Caring for your new baby’s skin can seem overwhelming when you are a new parent. When you are a new parent, taking good care of your baby’s skin (as well as keeping your baby healthy and alive) quickly becomes one of your top priorities and it can be easy to get overwhelmed in trying to get everything right. Thankfully taking care of your baby’s skin is mostly just common sense. You don’t need any fancy products to keep your baby’s skin clean and clear. You don’t need buy a bunch of products at all! Here are some helpful hints for new parents to use as they develop their baby’s skin care routine.
Daily baths are not required for newborns and very young infants. This is because most new babies don’t get very dirty. This is because they are mostly immobile and depend on their parents to get them from point A to point B. This makes it simple for parents to make sure that their babies don’t get dirty or do damage to their skin. As long as you keep your newborn baby’s face clean you only need to give him (or her) a full bath a few times a week. When babies learn to crawl and walk, however, you need to give them baths more frequent.
Before you put the baby into the bath water make sure you test the water’s temperature. Baby skin is easily burned by warm water! In fact, it isn’t until our later years that we even begin to enjoy hot baths or long hot showers. Put your elbow into the water to see if the bath is too hot for your baby. If the sensitive skin of your elbow finds the water too hot or too cold, adjust the temperature of the water. A baby’s bathwater should be lukewarm at most.
Lukewarm is a good compromise in temperature because it will keep you from accidentally burning (or freezing) your baby.
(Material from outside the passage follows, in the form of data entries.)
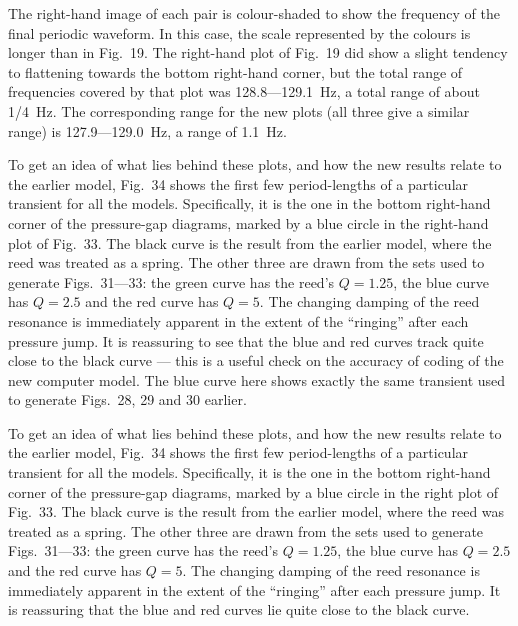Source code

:   The right-hand image of each pair is colour-shaded to show the frequency of 
  the final periodic waveform. In this case, the scale represented by the 
  colours is longer than in Fig.\ 19. The right-hand plot of Fig.\ 19 did show 
  a slight tendency to flattening towards the bottom right-hand corner, but the 
  total range of frequencies covered by that plot was 128.8—129.1~Hz, a total 
  range of about 1/4~Hz. The corresponding range for the new plots (all three 
  give a similar range) is 127.9—129.0~Hz, a range of 1.1~Hz. 

  To get an idea of what lies behind these plots, and how the new results 
  relate to the earlier model, Fig.\ 34 shows the first few period-lengths of a 
  particular transient for all the models. Specifically, it is the one in the 
  bottom right-hand corner of the pressure-gap diagrams, marked by a blue 
  circle in the right-hand plot of Fig.\ 33. The black curve is the result from 
  the earlier model, where the reed was treated as a spring. The other three 
  are drawn from the sets used to generate Figs.\ 31—33: the green curve has 
  the reed’s $Q=1.25$, the blue curve has $Q=2.5$ and the red curve has $Q=5$. 
  The changing damping of the reed resonance is immediately apparent in the 
  extent of the “ringing” after each pressure jump. It is reassuring to see 
  that the blue and red curves track quite close to the black curve --- this is 
  a useful check on the accuracy of coding of the new computer model. The blue 
  curve here shows exactly the same transient used to generate Figs.\ 28, 29 
  and 30 earlier. 

  To get an idea of what lies behind these plots, and how the new results 
  relate to the earlier model, Fig.\ 34 shows the first few period-lengths of a 
  particular transient for all the models. Specifically, it is the one in the 
  bottom right-hand corner of the pressure-gap diagrams, marked by a blue 
  circle in the right plot of Fig.\ 33. The black curve is the result from the 
  earlier model, where the reed was treated as a spring. The other three are 
  drawn from the sets used to generate Figs.\ 31—33: the green curve has the 
  reed’s $Q=1.25$, the blue curve has $Q=2.5$ and the red curve has $Q=5$. The 
  changing damping of the reed resonance is immediately apparent in the extent 
  of the “ringing” after each pressure jump. It is reassuring that the blue and 
  red curves lie quite close to the black curve. 


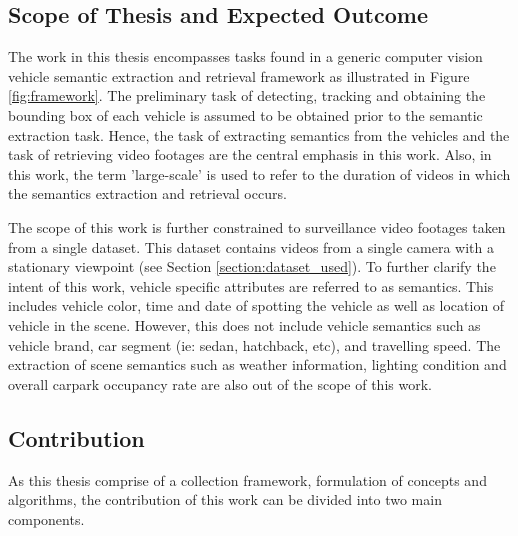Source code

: \subsection{Scope of Thesis and Expected Outcome}
\label{subsec:scope}
The work in this thesis encompasses tasks found in a generic computer vision vehicle semantic extraction and retrieval framework as illustrated in Figure \ref{fig:framework}. The preliminary task of detecting, tracking and obtaining the bounding box of each vehicle is assumed to be obtained prior to the semantic extraction task. Hence, the task of extracting semantics from the vehicles and the task of retrieving video footages are the central emphasis in this work. Also, in this work, the term 'large-scale' is used to refer to the duration of videos in which the semantics extraction and retrieval occurs. 

The scope of this work is further constrained to surveillance video footages taken from a single dataset. This dataset contains videos from a single camera with a stationary viewpoint (see Section \ref{section:dataset_used}). To further clarify the intent of this work, vehicle specific attributes are referred to as semantics. This includes vehicle color, time and date of spotting the vehicle as well as location of vehicle in the scene. However, this does not include vehicle semantics such as vehicle brand, car segment (ie: sedan, hatchback, etc), and travelling speed. The extraction of scene semantics such as weather information, lighting condition and overall carpark occupancy rate are also out of the scope of this work.



\subsection{Contribution}
As this thesis comprise of a collection framework, formulation of concepts and algorithms, the contribution of this work can be divided into two main components. 

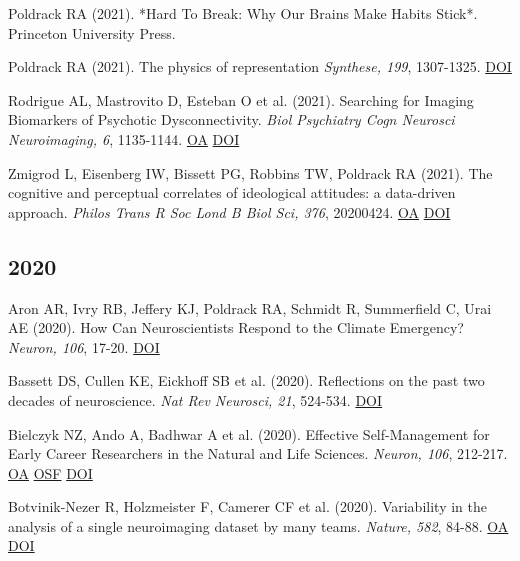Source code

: \documentclass[10pt, letterpaper]{article}
\begin{document}
Poldrack RA (2021).  *Hard To Break: Why Our Brains Make Habits Stick*. Princeton University Press. \vspace{2mm}

Poldrack RA (2021). The physics of representation \textit{Synthese, 199}, 1307-1325. \href{http://dx.doi.org/10.1007/s11229-020-02793-y}{DOI} \vspace{2mm}

Rodrigue AL, Mastrovito D, Esteban O et al. (2021). Searching for Imaging Biomarkers of Psychotic Dysconnectivity. \textit{Biol Psychiatry Cogn Neurosci Neuroimaging, 6}, 1135-1144. \href{https://www.ncbi.nlm.nih.gov/pmc/articles/PMC8206251}{OA} \href{http://dx.doi.org/10.1016/j.bpsc.2020.12.002}{DOI} \vspace{2mm}

Zmigrod L, Eisenberg IW, Bissett PG, Robbins TW, Poldrack RA (2021). The cognitive and perceptual correlates of ideological attitudes: a data-driven approach. \textit{Philos Trans R Soc Lond B Biol Sci, 376}, 20200424. \href{https://www.ncbi.nlm.nih.gov/pmc/articles/PMC7935109}{OA} \href{http://dx.doi.org/10.1098/rstb.2020.0424}{DOI} \vspace{2mm}

\subsection*{2020}Aron AR, Ivry RB, Jeffery KJ, Poldrack RA, Schmidt R, Summerfield C, Urai AE (2020). How Can Neuroscientists Respond to the Climate Emergency? \textit{Neuron, 106}, 17-20. \href{http://dx.doi.org/10.1016/j.neuron.2020.02.019}{DOI} \vspace{2mm}

Bassett DS, Cullen KE, Eickhoff SB et al. (2020). Reflections on the past two decades of neuroscience. \textit{Nat Rev Neurosci, 21}, 524-534. \href{http://dx.doi.org/10.1038/s41583-020-0363-6}{DOI} \vspace{2mm}

Bielczyk NZ, Ando A, Badhwar A et al. (2020). Effective Self-Management for Early Career Researchers in the Natural and Life Sciences. \textit{Neuron, 106}, 212-217. \href{https://www.ncbi.nlm.nih.gov/pmc/articles/PMC7665085}{OA} \href{https://osf.io/w6emk/}{OSF} \href{http://dx.doi.org/10.1016/j.neuron.2020.03.015}{DOI} \vspace{2mm}

Botvinik-Nezer R, Holzmeister F, Camerer CF et al. (2020). Variability in the analysis of a single neuroimaging dataset by many teams. \textit{Nature, 582}, 84-88. \href{https://www.ncbi.nlm.nih.gov/pmc/articles/PMC7771346}{OA} \href{http://dx.doi.org/10.1038/s41586-020-2314-9}{DOI} \vspace{2mm}
\end{document}
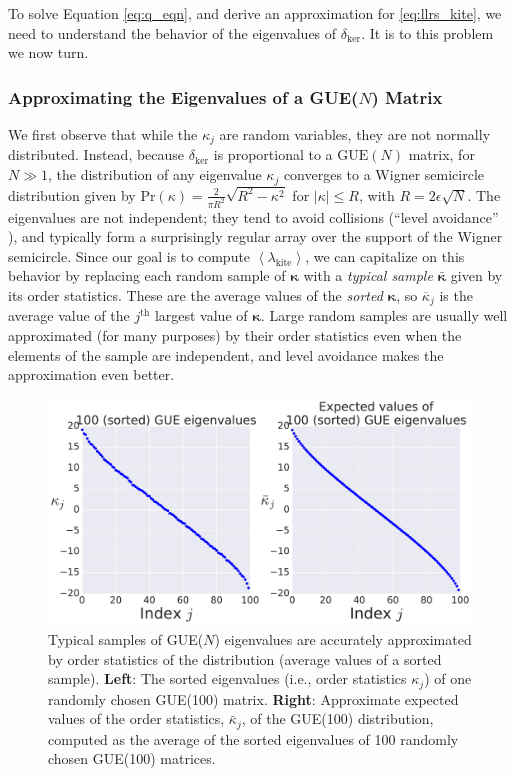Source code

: \documentclass[aps,pra, twocolumn]{revtex4-1}
\newcommand{\expect}[1]{\ensuremath{\left\langle#1\right\rangle}}
\newcommand{\bvec}[1]{\boldsymbol{#1}}
\begin{document}
To solve Equation \eqref{eq:q_eqn}, and derive an approximation for \eqref{eq:llrs_kite}, we need to understand the behavior of the eigenvalues of $\delta_{\mathrm{ker}}$. It is to this problem we now turn.

\subsubsection{Approximating the Eigenvalues of a GUE($N$) Matrix}
We first observe that while the $\kappa_j$ are random variables, they are not normally distributed.  Instead, because $\delta_{\mathrm{ker}}$ is proportional to a $\mathrm{GUE}(N)$ matrix, for $N\gg1$, the distribution of any eigenvalue $\kappa_{j}$
converges to a Wigner semicircle distribution \cite{Wigner1958} given by $\mathrm{Pr}(\kappa) = \frac{2}{\pi R^{2}}\sqrt{R^{2}-\kappa^{2}}$ for $|\kappa| \leq R$, with $R = 2\epsilon\sqrt{N}$.  The eigenvalues are not independent; they tend to avoid collisions (``level avoidance'' \cite{Tao2013}), 
and typically form a surprisingly regular array over the support of the Wigner semicircle.  Since our goal is to compute $\expect{\lambda_{\mathrm{kite}}}$, we can capitalize on this behavior by replacing each random sample of $\bvec{\kappa}$ with a 
\emph{typical sample} $\bar{\bvec{\kappa}}$ given by its order statistics.  These are the average values of the \emph{sorted} 
$\bvec{\kappa}$, so $\overline{\kappa}_j$ is the average value of the $j^{\mathrm{th}}$ largest value of $\bvec{\kappa}$.  Large random samples 
are usually well approximated (for many purposes) by their order statistics even when the elements of the sample are 
independent, and level avoidance makes the approximation even better. 

\begin{figure}[h!]
\includegraphics[width=\columnwidth]{Images/Figure_4.pdf}
\caption{Typical samples of GUE($N$) eigenvalues are accurately approximated by order statistics of the distribution (average values of a sorted sample).  \textbf{Left}:  The sorted eigenvalues (i.e., order statistics $\kappa_{j}$) of one randomly chosen GUE(100) matrix.  \textbf{Right}:  Approximate expected values of the order statistics, $\bar{\kappa}_{j}$, of the GUE(100) distribution, computed as the average of the sorted eigenvalues of 100 randomly chosen GUE(100) matrices.}
\label{fig:orderstatistics1}
\end{figure}
\end{document}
Your baby’s umbilical stump is fragile–be careful around it. Rubbing it, pulling on it and playing with it are bad ideas. The only contact should during the few times a day that you swab it with rubbing alcohol. Besides this wash, leave it alone. Forego giving your infant a “real” bath until his or her umbilical cord stump falls off. To keep your baby’s diaper from irritating the stump fold down the top of it. The stump is very sensitive so you want to make sure that it does not get irritated. Ask your pediatrician how to care for the sensitive skin that is left behind after the stump falls off.
There are plenty of ways to properly care for your baby’s skin. You need to remember that practicing proper baby skin care involves more than a plain bath. Using the right detergent, sunscreen and even making sure that your baby’s skin gets enough fresh air are all important to proper skin care. Caring for and protecting your baby’s skin should be second nature before too long. Before you know what has happened you’ll find that you don’t even have to think about this anymore.